A virtual private network (VPN) is an overlay network that uses the public network to carry data traffic between corporate sites and users, maintaining privacy through the use of tunnelling protocols and security procedures. In the network-based model, VPN-aware network elements are placed within the network to set up concatenated tunnels between the user/site and enterprise resources to offer intranet VPN and remote access VPN. This paper identifies the important differences between a traditional VPN and the mobile VPN and proposes a hierarchical network architecture to efficiently realize network-based mobile VPNs. We address the problem of optimally provisioning VPN-aware devices, called IP service gateways (IPSGs), in the hierarchical network architecture for mobile VPNs, while taking into account of (1) the cost of links over which VPN tunnels are established, (2) the cost of provisioning a VPN customer on an IPSG, and (3) redundancy in IPSG provisioning for fault tolerance.

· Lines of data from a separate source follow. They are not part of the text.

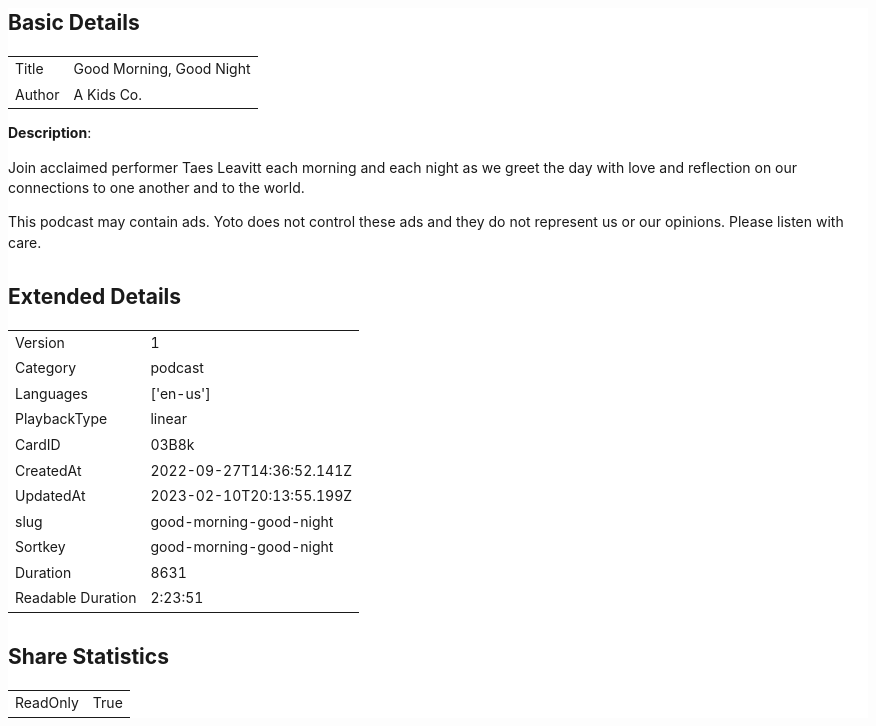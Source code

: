 
## Basic Details

|  |  |
| - | - |
| Title | Good Morning, Good Night |
| Author | A Kids Co. |

**Description**:

Join acclaimed performer Taes Leavitt each morning and each night as we greet the day with love and reflection on our connections to one another and to the world.

This podcast may contain ads. Yoto does not control these ads and they do not represent us or our opinions. Please listen with care.


## Extended Details

|  |  |
| - | - |
| Version | 1 |
| Category | podcast |
| Languages | ['en-us'] |
| PlaybackType | linear |
| CardID | 03B8k |
| CreatedAt | 2022-09-27T14:36:52.141Z |
| UpdatedAt | 2023-02-10T20:13:55.199Z |
| slug | good-morning-good-night |
| Sortkey | good-morning-good-night |
| Duration | 8631 |
| Readable Duration | 2:23:51 |


## Share Statistics

|  |  |
| - | - |
| ReadOnly | True |
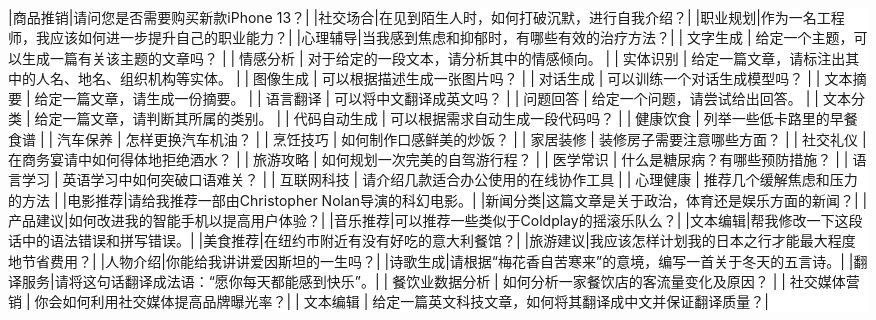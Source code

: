 |商品推销|请问您是否需要购买新款iPhone 13？|
|社交场合|在见到陌生人时，如何打破沉默，进行自我介绍？|
|职业规划|作为一名工程师，我应该如何进一步提升自己的职业能力？|
|心理辅导|当我感到焦虑和抑郁时，有哪些有效的治疗方法？|
| 文字生成                 | 给定一个主题，可以生成一篇有关该主题的文章吗？             |
| 情感分析                 | 对于给定的一段文本，请分析其中的情感倾向。                   |
| 实体识别                 | 给定一篇文章，请标注出其中的人名、地名、组织机构等实体。     |
| 图像生成                 | 可以根据描述生成一张图片吗？                                 |
| 对话生成                 | 可以训练一个对话生成模型吗？                                 |
| 文本摘要                 | 给定一篇文章，请生成一份摘要。                               |
| 语言翻译                 | 可以将中文翻译成英文吗？                                     |
| 问题回答                 | 给定一个问题，请尝试给出回答。                               |
| 文本分类                 | 给定一篇文章，请判断其所属的类别。                           |
| 代码自动生成             | 可以根据需求自动生成一段代码吗？                             |
| 健康饮食 | 列举一些低卡路里的早餐食谱 |
| 汽车保养 | 怎样更换汽车机油？ |
| 烹饪技巧 | 如何制作口感鲜美的炒饭？ |
| 家居装修 | 装修房子需要注意哪些方面？ |
| 社交礼仪 | 在商务宴请中如何得体地拒绝酒水？ |
| 旅游攻略 | 如何规划一次完美的自驾游行程？ |
| 医学常识 | 什么是糖尿病？有哪些预防措施？ |
| 语言学习 | 英语学习中如何突破口语难关？ |
| 互联网科技 | 请介绍几款适合办公使用的在线协作工具 |
| 心理健康 | 推荐几个缓解焦虑和压力的方法 |
|电影推荐|请给我推荐一部由Christopher Nolan导演的科幻电影。|
|新闻分类|这篇文章是关于政治，体育还是娱乐方面的新闻？|
|产品建议|如何改进我的智能手机以提高用户体验？|
|音乐推荐|可以推荐一些类似于Coldplay的摇滚乐队么？|
|文本编辑|帮我修改一下这段话中的语法错误和拼写错误。|
|美食推荐|在纽约市附近有没有好吃的意大利餐馆？|
|旅游建议|我应该怎样计划我的日本之行才能最大程度地节省费用？|
|人物介绍|你能给我讲讲爱因斯坦的一生吗？|
|诗歌生成|请根据“梅花香自苦寒来”的意境，编写一首关于冬天的五言诗。|
|翻译服务|请将这句话翻译成法语：“愿你每天都能感到快乐”。|
| 餐饮业数据分析 | 如何分析一家餐饮店的客流量变化及原因？ |
| 社交媒体营销 | 你会如何利用社交媒体提高品牌曝光率？|
| 文本编辑 | 给定一篇英文科技文章，如何将其翻译成中文并保证翻译质量？|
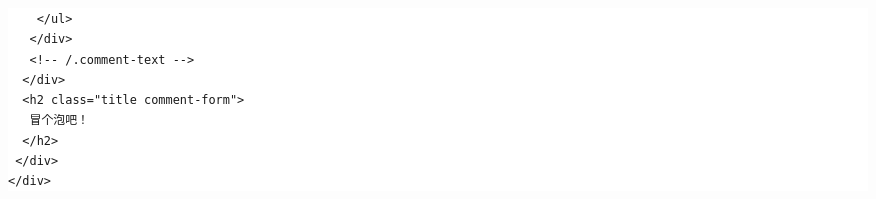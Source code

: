         </ul>
       </div>
       <!-- /.comment-text -->
      </div>
      <h2 class="title comment-form">
       冒个泡吧！
      </h2>
     </div>
    </div>
   </div>
  </div>
  
 </div>
 
</section>

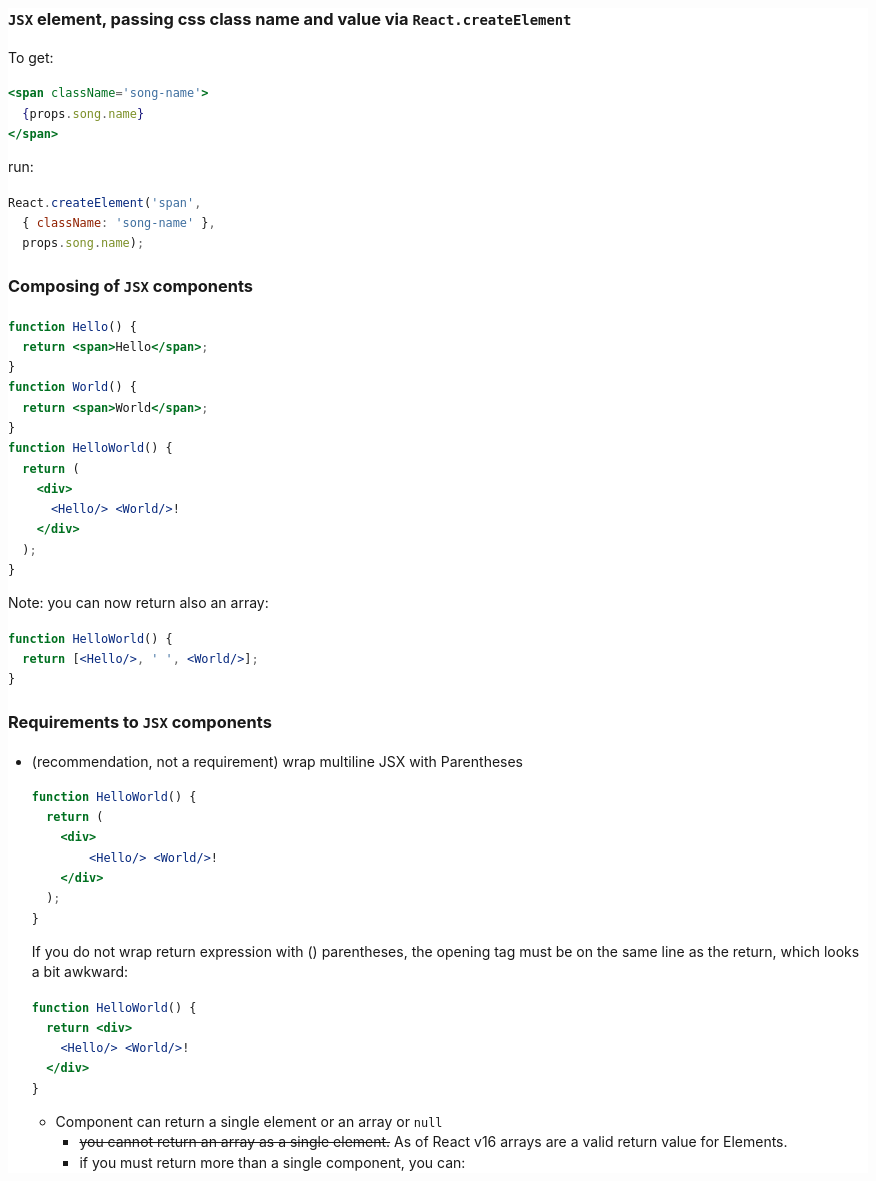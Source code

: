 ### `JSX` element, passing css class name and value via `React.createElement`

To get:
```jsx
<span className='song-name'>
  {props.song.name}
</span>
```
run:
```jsx
React.createElement('span',
  { className: 'song-name' },
  props.song.name);
```

### Composing of `JSX` components

```jsx
function Hello() {
  return <span>Hello</span>;
}
function World() {
  return <span>World</span>;
}
function HelloWorld() {
  return (
    <div>
      <Hello/> <World/>!
    </div>
  );
}
```
Note: you can now return also an array:
```jsx
function HelloWorld() {
  return [<Hello/>, ' ', <World/>];
}
```

### Requirements to `JSX` components

* (recommendation, not a requirement) wrap multiline JSX with Parentheses
  ```jsx
  function HelloWorld() {
    return (
      <div>
          <Hello/> <World/>!
      </div>
    );
  }
  ```
  If you do not wrap return expression with () parentheses, the opening tag must be on the same line as the return, 
  which looks a bit awkward:
  ```jsx
  function HelloWorld() {
    return <div>
      <Hello/> <World/>!
    </div>
  }
  ```
  * Component can return a single element or an array or `null`
    * ~~you cannot return an array as a single element.~~ As of React v16 arrays are a valid return value for Elements.
    * if you must return more than a single component, you can:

We develop generic yet powerful problem formulations for different scenarios described above while considering practical requirements of the network elements and business requirements of the VPN service provider. The formulation becomes a set of integer programming problems. We solve several instances of the problem for a few practical cases and discuss their applications in the overall network design.